Configure the syndication server to create release candidates
If you are using Atomio as part of your deployment, it needs to be able to read the Authoring server in order to take release candidate snapshots.
That requires two things:
- Network access to the Authoring server’s syndication endpoint; if it is not accessible externally, Atomio must have an internal route to this endpoint
- Credentials with sufficient permission to read everything in the Authoring server’s syndication endpoint.

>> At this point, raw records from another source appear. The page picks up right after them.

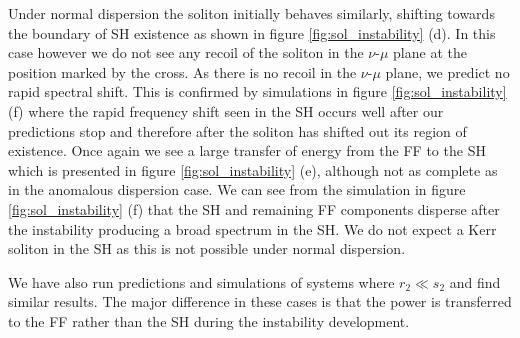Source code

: \documentclass[reprint,
 amsmath,amssymb,
 pra,
]{revtex4-1}
\begin{document}
Under normal dispersion the soliton initially behaves similarly, shifting towards the boundary of SH existence as shown in figure \ref{fig:sol_instability} (d). In this case however we do not see any recoil of the soliton in the $\nu$-$\mu$ plane at the position marked by the cross. As there is no recoil in the $\nu$-$\mu$ plane, we predict no rapid spectral shift. This is confirmed by simulations in figure \ref{fig:sol_instability} (f) where the rapid frequency shift seen in the SH occurs well after our predictions stop and therefore after the soliton has shifted out its region of existence. Once again we see a large transfer of energy from the FF to the SH which is presented in figure \ref{fig:sol_instability} (e), although not as complete as in the anomalous dispersion case. We can see from the simulation in figure \ref{fig:sol_instability} (f) that the SH and remaining FF components disperse after the instability producing a broad spectrum in the SH. We do not expect a Kerr soliton in the SH as this is not possible under normal dispersion.

We have also run predictions and simulations of systems where $r_2 \ll s_2$ and find similar results. The major difference in these cases is that the power is transferred to the FF rather than the SH during the instability development. 
\end{document}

If communities and FHIR security labels are used, the credentials given to the syndication server must have access to read all those security labels. The simplest way to achieve this is to give the credentials configured into the syndication server, as described on this page, the PERM_READ realm role. This will ensure the credentials can read all current and any future security labels without need of further configuration in future. |
Network access is outside the scope of this documentation, and is an infrastructure design issue.
A cluster of environment variables is used to pass credentials to Atomio to fulfil point two above. These variables are joined with an arbitrary index identifier to tie them together, allowing multiple sets of credentials to be supplied for multiple different endpoints. These are as follows, where “x” is an arbitrary identifier to be replaced with an integer (starting from 0).
Variable name | Description |
---|---|
atomio.security.client[x].url_prefix | Identifies the URL prefix where these configured credentials are to be used. Where Atomio needs to make a request of a URL beginning with this prefix, it will first get a token using the other variables with the same “x” value and include that token in the request as authorisation. |
atomio.security.client[x].client_id | Client identifier to use when requesting a token to be used with requests matching the corresponding URL prefix. |
atomio.security.client[x].client_secret | Client secret to use when requesting a token to be used with requests matching the corresponding URL prefix. |
atomio.security.client[x].token_url | URL of the token issuing endpoint to use the “client_id” and “client_secret” with to get a token to authorise requests to URLs beginning with the “url_prefix”. |
Some configuration/deployment technologies may have problems naming variables. Atomio is a Spring Boot application, and as such supports Spring Boot’s relaxed binding rules to accommodate different technologies’ limitations. Please refer to Relaxed Binding for details on alternatives for punctuation characters in variable names. |
Here is an example of some Docker Compose configuration:
environment: – atomio.security.client[0].url_prefix=https://authoring-server-1 – atomio.security.client[0].client_id=client_cred_1 – atomio.security.client[0].client_secret=5D483F4C-B14A-4621-B507-C965DE2A83E3 – atomio.security.client[0].token_url=https://authorisation-server-1/auth/realms/some-realm/protocol/openid-connect/token – atomio.security.client[1].url_prefix=https://authoring-server-2 – atomio.security.client[1].client_id=client_cred_2 – atomio.security.client[1].client_secret=F0BE1DC5-7397-4726-97F5-463BDCBBBDB1 – atomio.security.client[1].token_url=https://authorisation-server-2/auth/realms/some-other-realm/protocol/openid-connect/token |
This configures Atomio to:
- Request anything starting with https://authoring-server-1 using a token from https://authorisation-server-1/auth/realms/some-realm/protocol/openid-connect/token using the client client_cred_1 and client secret 5D483F4C-B14A-4621-B507-C965DE2A83E3, and;
- Request anything starting with https://authoring-server-2 using a token from https://authorisation-server-2/auth/realms/some-realm/protocol/openid-connect/token using the client client_cred_2 and client secret F0BE1DC5-7397-4726-97F5-463BDCBBBDB1.
As many endpoints as necessary can be configured with different sets of credentials, although in typical deployments just the Authoring terminology server is all that is required.